What To Do If You Hear The 'C' Word

I approached my surgery as though I was training for an event. I got strong and fit and ate well, and I listened to hypnosis audios around healing. When I arrived in hospital I told the team I wanted to see the theatre as I had only ever seen them on TV. I was able to be completely relaxed and laughed with the team at how star wars-ish it was!

Image of Dr Amanda coming home after surgery.

What happens when you are told really bad news?

You have choices when you are told the news you have cancer. It may not feel like that, but you do and knowing what those choices are becomes gold, life changing gold.

It may not be you who is given the news. It may be a loved one, a close colleague or your beautiful spouse, either way, you still have choices. I know first hand and learnt the hard way.

I had just cycled the length of the UK and climbed the highest three peaks on the land ironically for charities that cure this disease. I was at the top of my game and yet here I was sitting opposite a specialist telling me that I had cancer and that my kidney needed to come out as soon as possible.

"He must be wrong, this can't be happening" and yet he was not and it was. I had only been in hospital to visit others so this was all very new and scary. My instinct was to go into a panic, an OMG I've got cancer and start googling everything. Yet I knew I had to take action that would help me and not hinder me.

I had a choice - be a cancer patient or a person being healed.

I started to tell people that I was on an adventure, that became my stock standard answer.

"Oh yes, I'm on an adventure, one that I had not chosen to go on, but I while I am on it I will learn heaps along the way and enjoy the ride."

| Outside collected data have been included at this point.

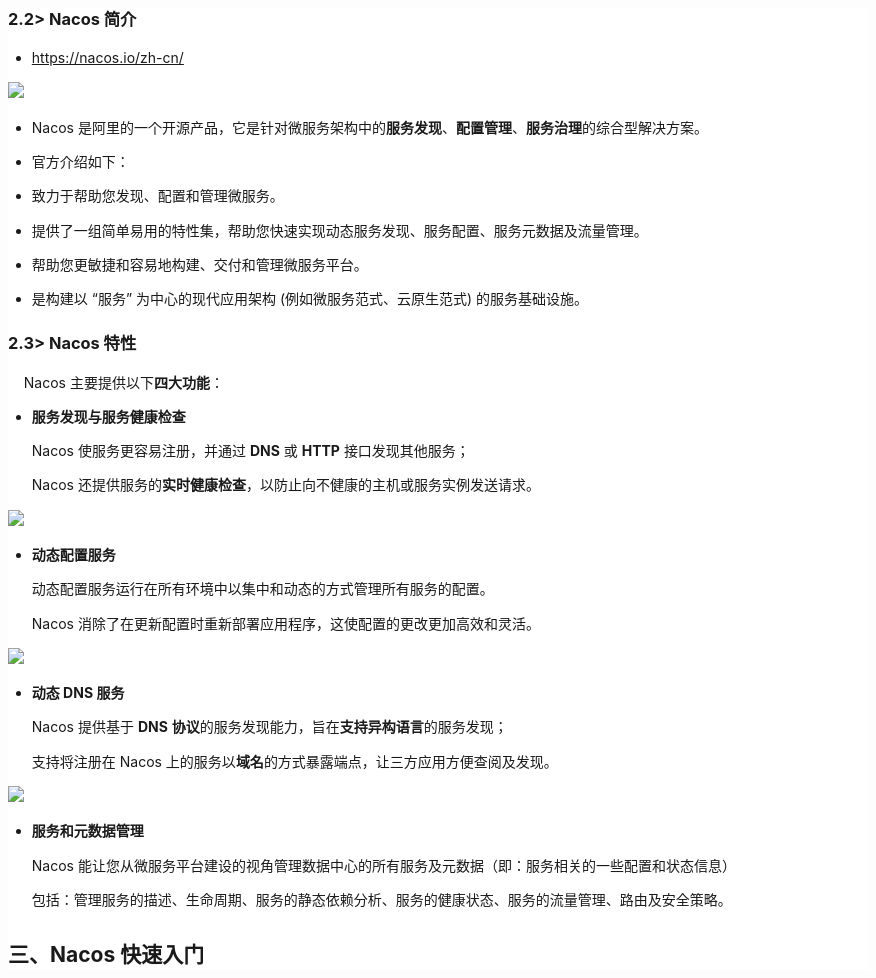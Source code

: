 ### 2.2> Nacos 简介

*   https://nacos.io/zh-cn/
    

![](https://mmbiz.qpic.cn/mmbiz_png/AZHyCoMMOCibaybBJJ1OKKfRmZFcLUNDhYtaCn1sSLwWT10ic4ZtwRibyoYibwhUIyfUkyHk7upASVibkVnL8xrvAibw/640?wx_fmt=png)

*   Nacos 是阿里的一个开源产品，它是针对微服务架构中的**服务发现**、**配置管理**、**服务治理**的综合型解决方案。
    
*   官方介绍如下：
    

*   致力于帮助您发现、配置和管理微服务。
    
*   提供了一组简单易用的特性集，帮助您快速实现动态服务发现、服务配置、服务元数据及流量管理。
    
*   帮助您更敏捷和容易地构建、交付和管理微服务平台。
    
*   是构建以 “服务” 为中心的现代应用架构 (例如微服务范式、云原生范式) 的服务基础设施。
    

### 2.3> Nacos 特性

    Nacos 主要提供以下**四大功能**：

*   **服务发现与服务健康检查**
    
    Nacos 使服务更容易注册，并通过 **DNS** 或 **HTTP** 接口发现其他服务；
    
    Nacos 还提供服务的**实时健康检查**，以防止向不健康的主机或服务实例发送请求。
    

![](https://mmbiz.qpic.cn/mmbiz_png/AZHyCoMMOCibaybBJJ1OKKfRmZFcLUNDh21dcTkTmUnqdFtgWPq4D8fNSdl80oJhic4wia2bicZgPqfu9GhOujnia9g/640?wx_fmt=png)

*   **动态配置服务**
    
    动态配置服务运行在所有环境中以集中和动态的方式管理所有服务的配置。
    
    Nacos 消除了在更新配置时重新部署应用程序，这使配置的更改更加高效和灵活。
    

![](https://mmbiz.qpic.cn/mmbiz_png/AZHyCoMMOCibaybBJJ1OKKfRmZFcLUNDhZUHafUwBgftuQia6jqIjbQSBmXhzfrlAiaxNkvPuC107hQhLlaIJRJDA/640?wx_fmt=png)

*   **动态 DNS 服务**
    
    Nacos 提供基于 **DNS** **协议**的服务发现能力，旨在**支持异构语言**的服务发现；
    
    支持将注册在 Nacos 上的服务以**域名**的方式暴露端点，让三方应用方便查阅及发现。
    

![](https://mmbiz.qpic.cn/mmbiz_png/AZHyCoMMOCibaybBJJ1OKKfRmZFcLUNDhcGHoGZuZzh5hrE1wMSH8e8kaIhB8UlTGb7JYNjZMs1NEM4qOia5QPicA/640?wx_fmt=png)

*   **服务和元数据管理**
    
    Nacos 能让您从微服务平台建设的视角管理数据中心的所有服务及元数据（即：服务相关的一些配置和状态信息）
    
    包括：管理服务的描述、生命周期、服务的静态依赖分析、服务的健康状态、服务的流量管理、路由及安全策略。
    

三、Nacos 快速入门
------------
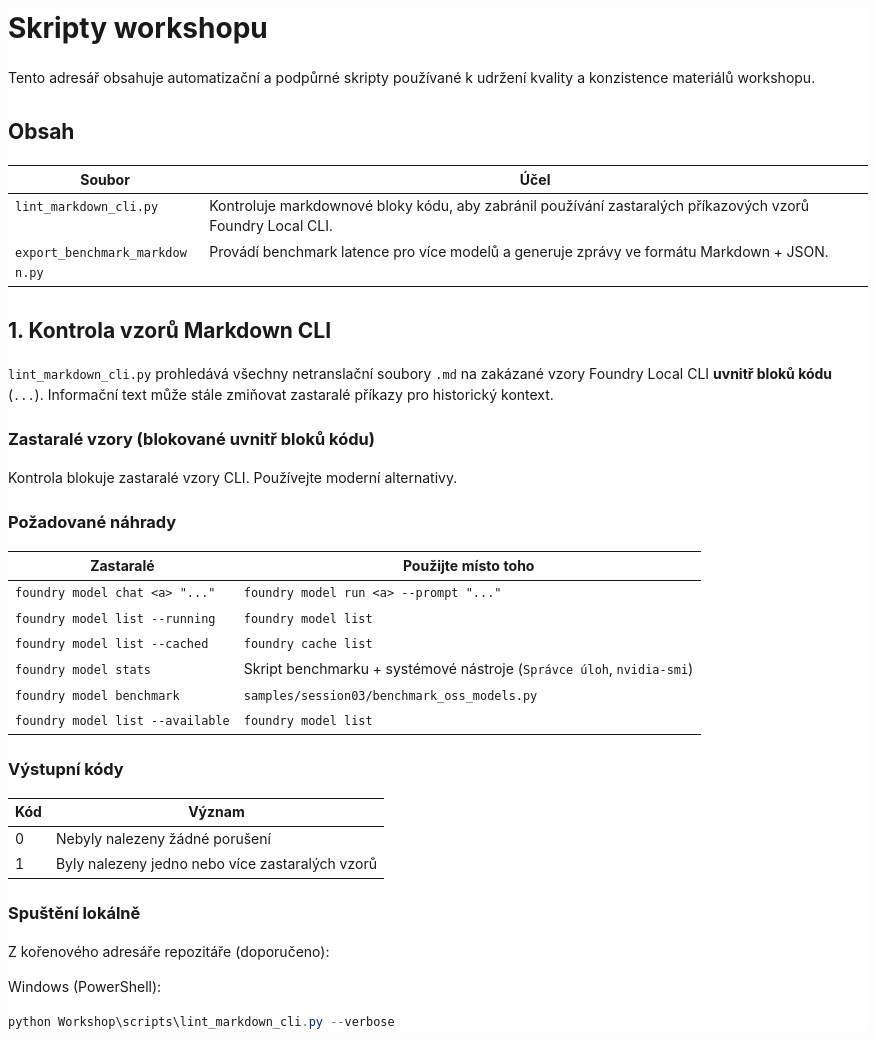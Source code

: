 
# Skripty workshopu

Tento adresář obsahuje automatizační a podpůrné skripty používané k udržení kvality a konzistence materiálů workshopu.

## Obsah

| Soubor | Účel |
|--------|------|
| `lint_markdown_cli.py` | Kontroluje markdownové bloky kódu, aby zabránil používání zastaralých příkazových vzorů Foundry Local CLI. |
| `export_benchmark_markdown.py` | Provádí benchmark latence pro více modelů a generuje zprávy ve formátu Markdown + JSON. |

## 1. Kontrola vzorů Markdown CLI

`lint_markdown_cli.py` prohledává všechny netranslační soubory `.md` na zakázané vzory Foundry Local CLI **uvnitř bloků kódu** (``` ... ```). Informační text může stále zmiňovat zastaralé příkazy pro historický kontext.

### Zastaralé vzory (blokované uvnitř bloků kódu)

Kontrola blokuje zastaralé vzory CLI. Používejte moderní alternativy.

### Požadované náhrady
| Zastaralé | Použijte místo toho |
|-----------|---------------------|
| `foundry model chat <a> "..."` | `foundry model run <a> --prompt "..."` |
| `foundry model list --running` | `foundry model list` |
| `foundry model list --cached` | `foundry cache list` |
| `foundry model stats` | Skript benchmarku + systémové nástroje (`Správce úloh`, `nvidia-smi`) |
| `foundry model benchmark` | `samples/session03/benchmark_oss_models.py` |
| `foundry model list --available` | `foundry model list` |

### Výstupní kódy
| Kód | Význam |
|-----|--------|
| 0 | Nebyly nalezeny žádné porušení |
| 1 | Byly nalezeny jedno nebo více zastaralých vzorů |

### Spuštění lokálně
Z kořenového adresáře repozitáře (doporučeno):

Windows (PowerShell):
```powershell
python Workshop\scripts\lint_markdown_cli.py --verbose
```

I only read two papers about the cancer online that my other half found for me, I only wanted good news. I read them and never looked at them again. I trusted my team and they were the ones who were going to help me, not some paper online so why risk being given a negative thoughts.

I approached my surgery as though I was training for an event. I got strong and fit and ate well, and I listened to hypnosis audios around healing. When I arrived in hospital I told the team I wanted to see the theatre as I had only ever seen them on TV. I was able to be completely relaxed and laughed with the team at how Star Wars-ish it was!

I felt good, I felt safe, I felt saved.

I set myself a goal to run a marathon three months after the surgery, and I did. I used the time off to read and grow, I surrounded myself with positivity. I looked at my life and re-assessed it, as I hear most people do when hit with a cancer curve ball, I made plans. And then life took over again. If someone had whispered into my ear when I came out of recovery that in a year and a day my husband would die of the same disease I would never have believed them, they've got it wrong again.

No, they've got it right, again.

We went through the whole thing and we still chose to be on an adventure. We focused on what we were grateful for each morning. Never once did we panic or start to read endless papers filled with negative stories. We chose our focus and that was on health, happiness, love and using our time well.

We travelled, we laughed, we shared and finally we lost.

What I am the proudest of is that through all this, we chose to focus on the adventure and not the fear. Courage is doing what you need to do, to feel the fear, and do it anyway. By choosing your focus, you have options, where your attention goes has power as this changes your reality. Fill your attention with possibility, future, faith and love.

And in the end, it may not come to fruition but the time from now until then will be so much richer, trust me.